Entries taken from a collection
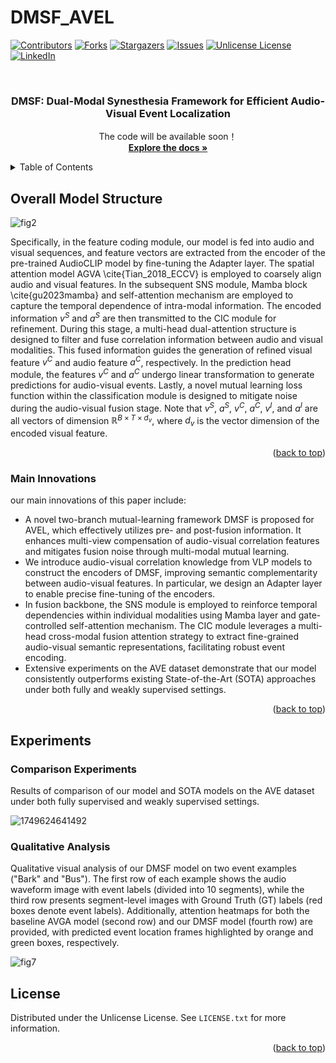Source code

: # DMSF_AVEL

<!-- Improved compatibility of back to top link: See: https://github.com/Supersunn/DMSF_AVEL/pull/73 -->
<a id="readme-top"></a>
<!--



<!-- PROJECT SHIELDS -->
<!--
*** I'm using markdown "reference style" links for readability.
*** Reference links are enclosed in brackets [ ] instead of parentheses ( ).
*** See the bottom of this document for the declaration of the reference variables
*** for contributors-url, forks-url, etc. This is an optional, concise syntax you may use.
*** https://www.markdownguide.org/basic-syntax/#reference-style-links
-->
[![Contributors][contributors-shield]][contributors-url]
[![Forks][forks-shield]][forks-url]
[![Stargazers][stars-shield]][stars-url]
[![Issues][issues-shield]][issues-url]
[![Unlicense License][license-shield]][license-url]
[![LinkedIn][linkedin-shield]][linkedin-url]



<!-- PROJECT LOGO -->
<br />
  <h3 align="center">DMSF: Dual-Modal Synesthesia Framework for Efficient Audio-Visual Event Localization</h3>

  <p align="center">
    The code will be available soon！
    <br />
    <a href="https://github.com/Supersunn/DMSF_AVEL"><strong>Explore the docs »</strong></a>
    <br />
  </p>
</div>



<!-- TABLE OF CONTENTS -->
<details>
  <summary>Table of Contents</summary>
  <ol>
    <li>
      <a href="#Overall Model Structure">About The Project</a>
      <ul>
        <li><a href="#Main Innovations">Built With</a></li>
      </ul>
    </li>
    
    <li>
      <a href="#Experiments">About The Project</a>
      <ul>
        <li><a href="#Comparison Experiments">Built With</a></li>
      </ul>
      <ul>
        <li><a href="#Qualitative Analysis">Built With</a></li>
      </ul>
    </li>

    <li><a href="#license">License</a></li>

  </ol>
</details>



<!-- Overall Model Structure -->
## Overall Model Structure

![fig2](https://github.com/user-attachments/assets/2858d1c9-db0d-4f4f-a5a2-bed23081a51f)

Specifically, in the feature coding module, our model is fed into audio and visual sequences, and feature vectors are extracted from the encoder of the pre-trained AudioCLIP model by fine-tuning the Adapter layer. The spatial attention model AGVA \cite{Tian_2018_ECCV} is employed to coarsely align audio and visual features. In the subsequent SNS module, Mamba block \cite{gu2023mamba} and self-attention mechanism are employed to capture the temporal dependence of intra-modal information. The encoded information $v^S$ and $a^S$ are then transmitted to the CIC module for refinement. During this stage, a multi-head dual-attention structure is designed to filter and fuse correlation information between audio and visual modalities. This fused information guides the generation of refined visual feature $v^C$ and audio feature $a^C$, respectively. In the prediction head module, the features $v^C$ and $a^C$ undergo linear transformation to generate predictions for audio-visual events. Lastly, a novel mutual learning loss function within the classification module is designed to mitigate noise during the audio-visual fusion stage. Note that $v^S$, $a^S$, $v^C$, $a^C$, $v^I$, and $a^I$ are all vectors of dimension $\mathbb{R}^{ B \times T \times d_v}$, where $d_v$ is the vector dimension of the encoded visual feature.

<p align="right">(<a href="#readme-top">back to top</a>)</p>



### Main Innovations
our main innovations of this paper include:

* A novel two-branch mutual-learning framework DMSF is proposed for AVEL, which effectively utilizes pre- and post-fusion information. It enhances multi-view compensation of audio-visual correlation features and mitigates fusion noise through multi-modal mutual learning.
* We introduce audio-visual correlation knowledge from VLP models to construct the encoders of DMSF, improving semantic complementarity between audio-visual features. In particular, we design an Adapter layer to enable precise fine-tuning of the encoders.
* In fusion backbone, the SNS module is employed to reinforce temporal dependencies within individual modalities using Mamba layer and gate-controlled self-attention mechanism. The CIC module leverages a multi-head cross-modal fusion attention strategy to extract fine-grained audio-visual semantic representations, facilitating robust event encoding.
* Extensive experiments on the AVE dataset demonstrate that our model consistently outperforms existing State-of-the-Art (SOTA) approaches under both fully and weakly supervised settings.


<p align="right">(<a href="#readme-top">back to top</a>)</p>



<!-- Experiments -->
## Experiments

### Comparison Experiments
Results of comparison of our model and SOTA models on the AVE dataset under both fully supervised and weakly supervised settings.

![1749624641492](https://github.com/user-attachments/assets/5b859b34-cc3c-4746-8c52-866d3e853284)

### Qualitative Analysis
Qualitative visual analysis of our DMSF model on two event examples ("Bark" and "Bus"). The first row of each example shows the audio waveform image with event labels (divided into 10 segments), while the third row presents segment-level images with Ground Truth (GT) labels (red boxes denote event labels). Additionally, attention heatmaps for both the baseline AVGA model (second row) and our DMSF model (fourth row) are provided, with predicted event location frames highlighted by orange and green boxes, respectively.
 
![fig7](https://github.com/user-attachments/assets/58f7e4f5-97e8-4e9c-867d-c0c382dc1e9c)



<!-- LICENSE -->
## License

Distributed under the Unlicense License. See `LICENSE.txt` for more information.

<p align="right">(<a href="#readme-top">back to top</a>)</p>


<!-- MARKDOWN LINKS & IMAGES -->
<!-- https://www.markdownguide.org/basic-syntax/#reference-style-links -->
[contributors-shield]: https://img.shields.io/github/contributors/othneildrew/Best-README-Template.svg?style=for-the-badge
[contributors-url]: https://github.com/othneildrew/Best-README-Template/graphs/contributors
[forks-shield]: https://img.shields.io/github/forks/othneildrew/Best-README-Template.svg?style=for-the-badge
[forks-url]: https://github.com/othneildrew/Best-README-Template/network/members
[stars-shield]: https://img.shields.io/github/stars/othneildrew/Best-README-Template.svg?style=for-the-badge
[stars-url]: https://github.com/othneildrew/Best-README-Template/stargazers
[issues-shield]: https://img.shields.io/github/issues/othneildrew/Best-README-Template.svg?style=for-the-badge
[issues-url]: https://github.com/othneildrew/Best-README-Template/issues
[license-shield]: https://img.shields.io/github/license/othneildrew/Best-README-Template.svg?style=for-the-badge
[license-url]: https://github.com/othneildrew/Best-README-Template/blob/master/LICENSE.txt
[linkedin-shield]: https://img.shields.io/badge/-LinkedIn-black.svg?style=for-the-badge&logo=linkedin&colorB=555
[linkedin-url]: https://linkedin.com/in/othneildrew
[product-screenshot]: images/screenshot.png
[Next.js]: https://img.shields.io/badge/next.js-000000?style=for-the-badge&logo=nextdotjs&logoColor=white
[Next-url]: https://nextjs.org/
[React.js]: https://img.shields.io/badge/React-20232A?style=for-the-badge&logo=react&logoColor=61DAFB
[React-url]: https://reactjs.org/
[Vue.js]: https://img.shields.io/badge/Vue.js-35495E?style=for-the-badge&logo=vuedotjs&logoColor=4FC08D
[Vue-url]: https://vuejs.org/
[Angular.io]: https://img.shields.io/badge/Angular-DD0031?style=for-the-badge&logo=angular&logoColor=white
[Angular-url]: https://angular.io/
[Svelte.dev]: https://img.shields.io/badge/Svelte-4A4A55?style=for-the-badge&logo=svelte&logoColor=FF3E00
[Svelte-url]: https://svelte.dev/
[Laravel.com]: https://img.shields.io/badge/Laravel-FF2D20?style=for-the-badge&logo=laravel&logoColor=white
[Laravel-url]: https://laravel.com
[Bootstrap.com]: https://img.shields.io/badge/Bootstrap-563D7C?style=for-the-badge&logo=bootstrap&logoColor=white
[Bootstrap-url]: https://getbootstrap.com
[JQuery.com]: https://img.shields.io/badge/jQuery-0769AD?style=for-the-badge&logo=jquery&logoColor=white
[JQuery-url]: https://jquery.com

| WORK REQUIRED |
Every entry, word for word: repeat it, but skip the images.

| EXERCISE RESULT |
Source code

: # DMSF_AVEL

<!-- Improved compatibility of back to top link: See: https://github.com/Supersunn/DMSF_AVEL/pull/73 -->
<a id="readme-top"></a>
<!--



<!-- PROJECT SHIELDS -->
<!--
*** I'm using markdown "reference style" links for readability.
*** Reference links are enclosed in brackets [ ] instead of parentheses ( ).
*** See the bottom of this document for the declaration of the reference variables
*** for contributors-url, forks-url, etc. This is an optional, concise syntax you may use.
*** https://www.markdownguide.org/basic-syntax/#reference-style-links
-->
[![Contributors][contributors-shield]][contributors-url]
[![Forks][forks-shield]][forks-url]
[![Stargazers][stars-shield]][stars-url]
[![Issues][issues-shield]][issues-url]
[![Unlicense License][license-shield]][license-url]
[![LinkedIn][linkedin-shield]][linkedin-url]



<!-- PROJECT LOGO -->
<br />
  <h3 align="center">DMSF: Dual-Modal Synesthesia Framework for Efficient Audio-Visual Event Localization</h3>

  <p align="center">
    The code will be available soon！
    <br />
    <a href="https://github.com/Supersunn/DMSF_AVEL"><strong>Explore the docs »</strong></a>
    <br />
  </p>
</div>



<!-- TABLE OF CONTENTS -->
<details>
  <summary>Table of Contents</summary>
  <ol>
    <li>
      <a href="#Overall Model Structure">About The Project</a>
      <ul>
        <li><a href="#Main Innovations">Built With</a></li>
      </ul>
    </li>
    
    <li>
      <a href="#Experiments">About The Project</a>
      <ul>
        <li><a href="#Comparison Experiments">Built With</a></li>
      </ul>
      <ul>
        <li><a href="#Qualitative Analysis">Built With</a></li>
      </ul>
    </li>

    <li><a href="#license">License</a></li>

  </ol>
</details>



<!-- Overall Model Structure -->
## Overall Model Structure

![fig2](https://github.com/user-attachments/assets/2858d1c9-db0d-4f4f-a5a2-bed23081a51f)

Specifically, in the feature coding module, our model is fed into audio and visual sequences, and feature vectors are extracted from the encoder of the pre-trained AudioCLIP model by fine-tuning the Adapter layer. The spatial attention model AGVA \cite{Tian_2018_ECCV} is employed to coarsely align audio and visual features. In the subsequent SNS module, Mamba block \cite{gu2023mamba} and self-attention mechanism are employed to capture the temporal dependence of intra-modal information. The encoded information $v^S$ and $a^S$ are then transmitted to the CIC module for refinement. During this stage, a multi-head dual-attention structure is designed to filter and fuse correlation information between audio and visual modalities. This fused information guides the generation of refined visual feature $v^C$ and audio feature $a^C$, respectively. In the prediction head module, the features $v^C$ and $a^C$ undergo linear transformation to generate predictions for audio-visual events. Lastly, a novel mutual learning loss function within the classification module is designed to mitigate noise during the audio-visual fusion stage. Note that $v^S$, $a^S$, $v^C$, $a^C$, $v^I$, and $a^I$ are all vectors of dimension $\mathbb{R}^{ B \times T \times d_v}$, where $d_v$ is the vector dimension of the encoded visual feature.

<p align="right">(<a href="#readme-top">back to top</a>)</p>



### Main Innovations
our main innovations of this paper include:

* A novel two-branch mutual-learning framework DMSF is proposed for AVEL, which effectively utilizes pre- and post-fusion information. It enhances multi-view compensation of audio-visual correlation features and mitigates fusion noise through multi-modal mutual learning.
* We introduce audio-visual correlation knowledge from VLP models to construct the encoders of DMSF, improving semantic complementarity between audio-visual features. In particular, we design an Adapter layer to enable precise fine-tuning of the encoders.
* In fusion backbone, the SNS module is employed to reinforce temporal dependencies within individual modalities using Mamba layer and gate-controlled self-attention mechanism. The CIC module leverages a multi-head cross-modal fusion attention strategy to extract fine-grained audio-visual semantic representations, facilitating robust event encoding.
* Extensive experiments on the AVE dataset demonstrate that our model consistently outperforms existing State-of-the-Art (SOTA) approaches under both fully and weakly supervised settings.


<p align="right">(<a href="#readme-top">back to top</a>)</p>



<!-- Experiments -->
## Experiments

### Comparison Experiments
Results of comparison of our model and SOTA models on the AVE dataset under both fully supervised and weakly supervised settings.

![1749624641492](https://github.com/user-attachments/assets/5b859b34-cc3c-4746-8c52-866d3e853284)

### Qualitative Analysis
Qualitative visual analysis of our DMSF model on two event examples ("Bark" and "Bus"). The first row of each example shows the audio waveform image with event labels (divided into 10 segments), while the third row presents segment-level images with Ground Truth (GT) labels (red boxes denote event labels). Additionally, attention heatmaps for both the baseline AVGA model (second row) and our DMSF model (fourth row) are provided, with predicted event location frames highlighted by orange and green boxes, respectively.
 
![fig7](https://github.com/user-attachments/assets/58f7e4f5-97e8-4e9c-867d-c0c382dc1e9c)



<!-- LICENSE -->
## License

Distributed under the Unlicense License. See `LICENSE.txt` for more information.

<p align="right">(<a href="#readme-top">back to top</a>)</p>


<!-- MARKDOWN LINKS & IMAGES -->
<!-- https://www.markdownguide.org/basic-syntax/#reference-style-links -->
[contributors-shield]: https://img.shields.io/github/contributors/othneildrew/Best-README-Template.svg?style=for-the-badge
[contributors-url]: https://github.com/othneildrew/Best-README-Template/graphs/contributors
[forks-shield]: https://img.shields.io/github/forks/othneildrew/Best-README-Template.svg?style=for-the-badge
[forks-url]: https://github.com/othneildrew/Best-README-Template/network/members
[stars-shield]: https://img.shields.io/github/stars/othneildrew/Best-README-Template.svg?style=for-the-badge
[stars-url]: https://github.com/othneildrew/Best-README-Template/stargazers
[issues-shield]: https://img.shields.io/github/issues/othneildrew/Best-README-Template.svg?style=for-the-badge
[issues-url]: https://github.com/othneildrew/Best-README-Template/issues
[license-shield]: https://img.shields.io/github/license/othneildrew/Best-README-Template.svg?style=for-the-badge
[license-url]: https://github.com/othneildrew/Best-README-Template/blob/master/LICENSE.txt
[linkedin-shield]: https://img.shields.io/badge/-LinkedIn-black.svg?style=for-the-badge&logo=linkedin&colorB=555
[linkedin-url]: https://linkedin.com/in/othneildrew
[product-screenshot]: images/screenshot.png
[Next.js]: https://img.shields.io/badge/next.js-000000?style=for-the-badge&logo=nextdotjs&logoColor=white
[Next-url]: https://nextjs.org/
[React.js]: https://img.shields.io/badge/React-20232A?style=for-the-badge&logo=react&logoColor=61DAFB
[React-url]: https://reactjs.org/
[Vue.js]: https://img.shields.io/badge/Vue.js-35495E?style=for-the-badge&logo=vuedotjs&logoColor=4FC08D
[Vue-url]: https://vuejs.org/
[Angular.io]: https://img.shields.io/badge/Angular-DD0031?style=for-the-badge&logo=angular&logoColor=white
[Angular-url]: https://angular.io/
[Svelte.dev]: https://img.shields.io/badge/Svelte-4A4A55?style=for-the-badge&logo=svelte&logoColor=FF3E00
[Svelte-url]: https://svelte.dev/
[Laravel.com]: https://img.shields.io/badge/Laravel-FF2D20?style=for-the-badge&logo=laravel&logoColor=white
[Laravel-url]: https://laravel.com
[Bootstrap.com]: https://img.shields.io/badge/Bootstrap-563D7C?style=for-the-badge&logo=bootstrap&logoColor=white
[Bootstrap-url]: https://getbootstrap.com
[JQuery.com]: https://img.shields.io/badge/jQuery-0769AD?style=for-the-badge&logo=jquery&logoColor=white
[JQuery-url]: https://jquery.com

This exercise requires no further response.